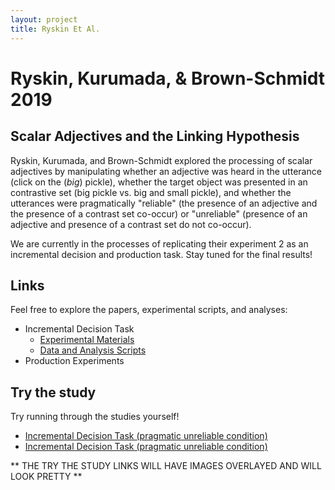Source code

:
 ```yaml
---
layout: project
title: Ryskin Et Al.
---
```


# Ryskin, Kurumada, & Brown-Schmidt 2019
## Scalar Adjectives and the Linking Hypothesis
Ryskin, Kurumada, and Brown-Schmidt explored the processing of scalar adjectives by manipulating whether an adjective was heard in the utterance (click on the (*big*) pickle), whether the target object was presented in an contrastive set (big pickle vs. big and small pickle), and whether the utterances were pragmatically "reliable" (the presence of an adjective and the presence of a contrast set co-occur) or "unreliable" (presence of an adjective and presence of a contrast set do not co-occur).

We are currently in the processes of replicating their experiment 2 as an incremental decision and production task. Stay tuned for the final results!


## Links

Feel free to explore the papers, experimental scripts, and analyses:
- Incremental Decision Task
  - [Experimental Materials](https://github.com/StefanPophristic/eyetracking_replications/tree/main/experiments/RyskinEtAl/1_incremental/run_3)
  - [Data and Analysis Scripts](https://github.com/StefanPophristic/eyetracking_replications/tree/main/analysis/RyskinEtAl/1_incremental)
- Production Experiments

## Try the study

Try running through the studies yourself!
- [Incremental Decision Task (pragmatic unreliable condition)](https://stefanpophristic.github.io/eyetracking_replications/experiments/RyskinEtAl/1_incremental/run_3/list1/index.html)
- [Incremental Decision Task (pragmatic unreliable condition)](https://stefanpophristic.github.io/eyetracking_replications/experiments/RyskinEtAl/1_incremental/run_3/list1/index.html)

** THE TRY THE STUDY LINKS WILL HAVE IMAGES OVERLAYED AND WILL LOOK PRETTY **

──────────

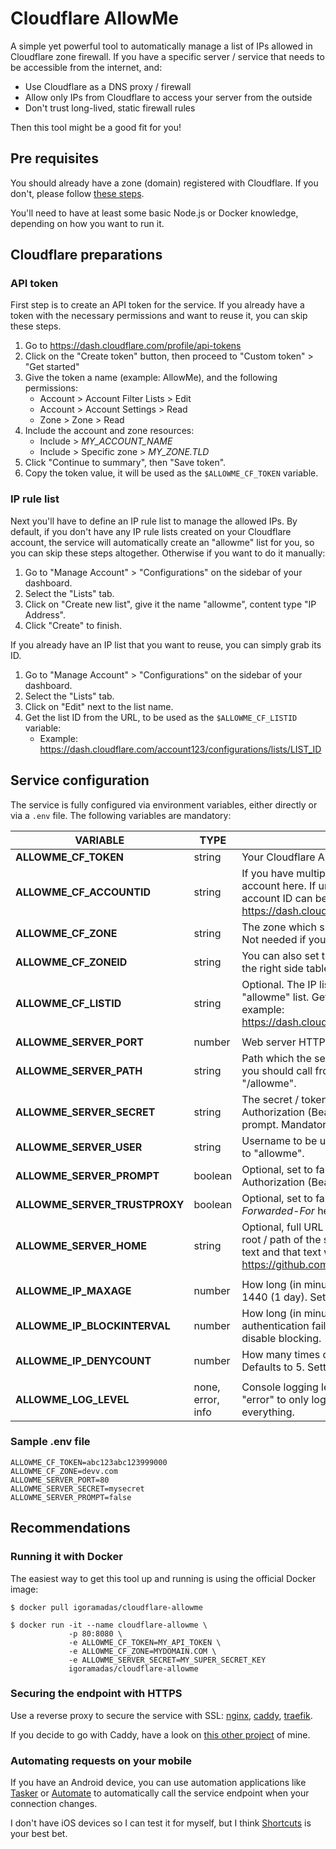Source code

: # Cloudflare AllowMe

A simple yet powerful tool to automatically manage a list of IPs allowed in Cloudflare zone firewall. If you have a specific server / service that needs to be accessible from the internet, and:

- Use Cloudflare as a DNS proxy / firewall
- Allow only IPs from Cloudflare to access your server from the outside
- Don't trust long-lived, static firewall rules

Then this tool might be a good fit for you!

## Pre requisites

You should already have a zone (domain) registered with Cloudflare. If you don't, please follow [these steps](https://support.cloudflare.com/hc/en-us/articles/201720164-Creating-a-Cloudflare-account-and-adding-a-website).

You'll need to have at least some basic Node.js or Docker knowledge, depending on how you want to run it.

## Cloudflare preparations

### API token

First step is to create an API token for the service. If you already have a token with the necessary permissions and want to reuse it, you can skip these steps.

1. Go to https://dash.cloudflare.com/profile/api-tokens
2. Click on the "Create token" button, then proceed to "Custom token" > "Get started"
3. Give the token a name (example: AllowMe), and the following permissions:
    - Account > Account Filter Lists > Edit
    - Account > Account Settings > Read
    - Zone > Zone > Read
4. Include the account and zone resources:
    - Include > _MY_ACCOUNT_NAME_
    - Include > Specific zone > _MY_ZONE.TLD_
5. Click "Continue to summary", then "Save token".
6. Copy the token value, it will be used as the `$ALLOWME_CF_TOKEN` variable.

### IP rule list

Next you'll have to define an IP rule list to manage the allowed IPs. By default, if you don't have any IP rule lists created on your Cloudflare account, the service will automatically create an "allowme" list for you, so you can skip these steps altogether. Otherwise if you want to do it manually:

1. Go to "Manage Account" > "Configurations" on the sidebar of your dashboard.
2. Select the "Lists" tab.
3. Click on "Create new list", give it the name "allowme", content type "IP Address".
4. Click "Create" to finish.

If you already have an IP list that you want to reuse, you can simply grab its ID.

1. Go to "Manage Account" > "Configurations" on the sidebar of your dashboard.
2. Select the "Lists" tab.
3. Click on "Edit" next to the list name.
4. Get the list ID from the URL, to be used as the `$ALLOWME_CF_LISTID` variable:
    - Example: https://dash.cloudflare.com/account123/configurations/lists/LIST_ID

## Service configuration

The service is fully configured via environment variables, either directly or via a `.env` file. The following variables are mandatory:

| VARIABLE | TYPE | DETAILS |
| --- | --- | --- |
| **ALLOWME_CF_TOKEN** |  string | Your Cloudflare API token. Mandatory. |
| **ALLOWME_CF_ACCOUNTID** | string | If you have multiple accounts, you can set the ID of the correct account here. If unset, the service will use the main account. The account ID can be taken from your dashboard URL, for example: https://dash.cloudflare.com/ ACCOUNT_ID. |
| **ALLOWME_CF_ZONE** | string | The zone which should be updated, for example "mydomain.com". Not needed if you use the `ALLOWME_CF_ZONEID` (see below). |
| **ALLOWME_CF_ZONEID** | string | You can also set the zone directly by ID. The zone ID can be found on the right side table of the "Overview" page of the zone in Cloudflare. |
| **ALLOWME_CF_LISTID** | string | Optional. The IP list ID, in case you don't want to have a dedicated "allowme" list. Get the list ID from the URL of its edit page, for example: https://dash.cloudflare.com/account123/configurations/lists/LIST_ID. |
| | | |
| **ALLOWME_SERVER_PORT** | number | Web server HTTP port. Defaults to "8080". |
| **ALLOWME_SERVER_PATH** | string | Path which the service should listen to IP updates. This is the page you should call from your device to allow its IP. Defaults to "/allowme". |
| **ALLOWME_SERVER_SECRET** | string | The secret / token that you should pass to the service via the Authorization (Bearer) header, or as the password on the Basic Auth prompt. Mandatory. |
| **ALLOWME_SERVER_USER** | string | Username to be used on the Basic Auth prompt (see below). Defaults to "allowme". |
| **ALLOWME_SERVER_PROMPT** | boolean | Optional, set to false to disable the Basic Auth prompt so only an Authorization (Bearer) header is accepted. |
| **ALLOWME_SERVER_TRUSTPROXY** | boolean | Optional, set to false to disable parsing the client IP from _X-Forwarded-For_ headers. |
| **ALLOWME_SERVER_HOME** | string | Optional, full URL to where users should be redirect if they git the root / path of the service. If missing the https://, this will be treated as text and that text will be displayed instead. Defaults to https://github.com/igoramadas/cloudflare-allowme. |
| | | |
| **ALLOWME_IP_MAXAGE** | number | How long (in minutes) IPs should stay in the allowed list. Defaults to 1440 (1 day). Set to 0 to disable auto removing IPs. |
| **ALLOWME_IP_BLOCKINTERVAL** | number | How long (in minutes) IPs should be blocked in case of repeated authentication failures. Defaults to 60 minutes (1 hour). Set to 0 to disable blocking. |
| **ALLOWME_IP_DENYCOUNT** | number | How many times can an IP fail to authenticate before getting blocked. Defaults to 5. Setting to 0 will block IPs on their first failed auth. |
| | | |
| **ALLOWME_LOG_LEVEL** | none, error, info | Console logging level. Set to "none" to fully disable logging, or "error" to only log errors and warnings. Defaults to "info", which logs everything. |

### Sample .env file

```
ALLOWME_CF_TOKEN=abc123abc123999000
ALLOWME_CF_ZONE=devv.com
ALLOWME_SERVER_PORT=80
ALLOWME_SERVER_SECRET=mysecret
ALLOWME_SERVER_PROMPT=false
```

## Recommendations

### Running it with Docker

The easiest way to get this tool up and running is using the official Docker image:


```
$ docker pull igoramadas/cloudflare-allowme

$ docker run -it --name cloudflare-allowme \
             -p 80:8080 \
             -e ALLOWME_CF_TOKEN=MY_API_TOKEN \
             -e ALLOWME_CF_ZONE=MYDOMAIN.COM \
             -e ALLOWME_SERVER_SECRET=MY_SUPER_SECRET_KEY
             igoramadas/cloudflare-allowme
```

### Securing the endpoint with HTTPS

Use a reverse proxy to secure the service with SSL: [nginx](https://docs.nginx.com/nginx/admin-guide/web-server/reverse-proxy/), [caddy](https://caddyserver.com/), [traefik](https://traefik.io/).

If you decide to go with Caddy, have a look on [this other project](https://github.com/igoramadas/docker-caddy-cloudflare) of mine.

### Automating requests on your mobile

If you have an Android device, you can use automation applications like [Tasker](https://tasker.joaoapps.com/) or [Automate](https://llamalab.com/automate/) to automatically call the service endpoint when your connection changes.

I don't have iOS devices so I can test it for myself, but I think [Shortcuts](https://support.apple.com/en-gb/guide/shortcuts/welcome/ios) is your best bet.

──────────

(AIM OF THE TASK): Looking at the records above, return exactly the lines from the line with "Next you'll have" to the line with "The service is", both ends included.

(RESPONSE):
Next you'll have to define an IP rule list to manage the allowed IPs. By default, if you don't have any IP rule lists created on your Cloudflare account, the service will automatically create an "allowme" list for you, so you can skip these steps altogether. Otherwise if you want to do it manually:

1. Go to "Manage Account" > "Configurations" on the sidebar of your dashboard.
2. Select the "Lists" tab.
3. Click on "Create new list", give it the name "allowme", content type "IP Address".
4. Click "Create" to finish.

If you already have an IP list that you want to reuse, you can simply grab its ID.

1. Go to "Manage Account" > "Configurations" on the sidebar of your dashboard.
2. Select the "Lists" tab.
3. Click on "Edit" next to the list name.
4. Get the list ID from the URL, to be used as the `$ALLOWME_CF_LISTID` variable:
    - Example: https://dash.cloudflare.com/account123/configurations/lists/LIST_ID

## Service configuration

The service is fully configured via environment variables, either directly or via a `.env` file. The following variables are mandatory:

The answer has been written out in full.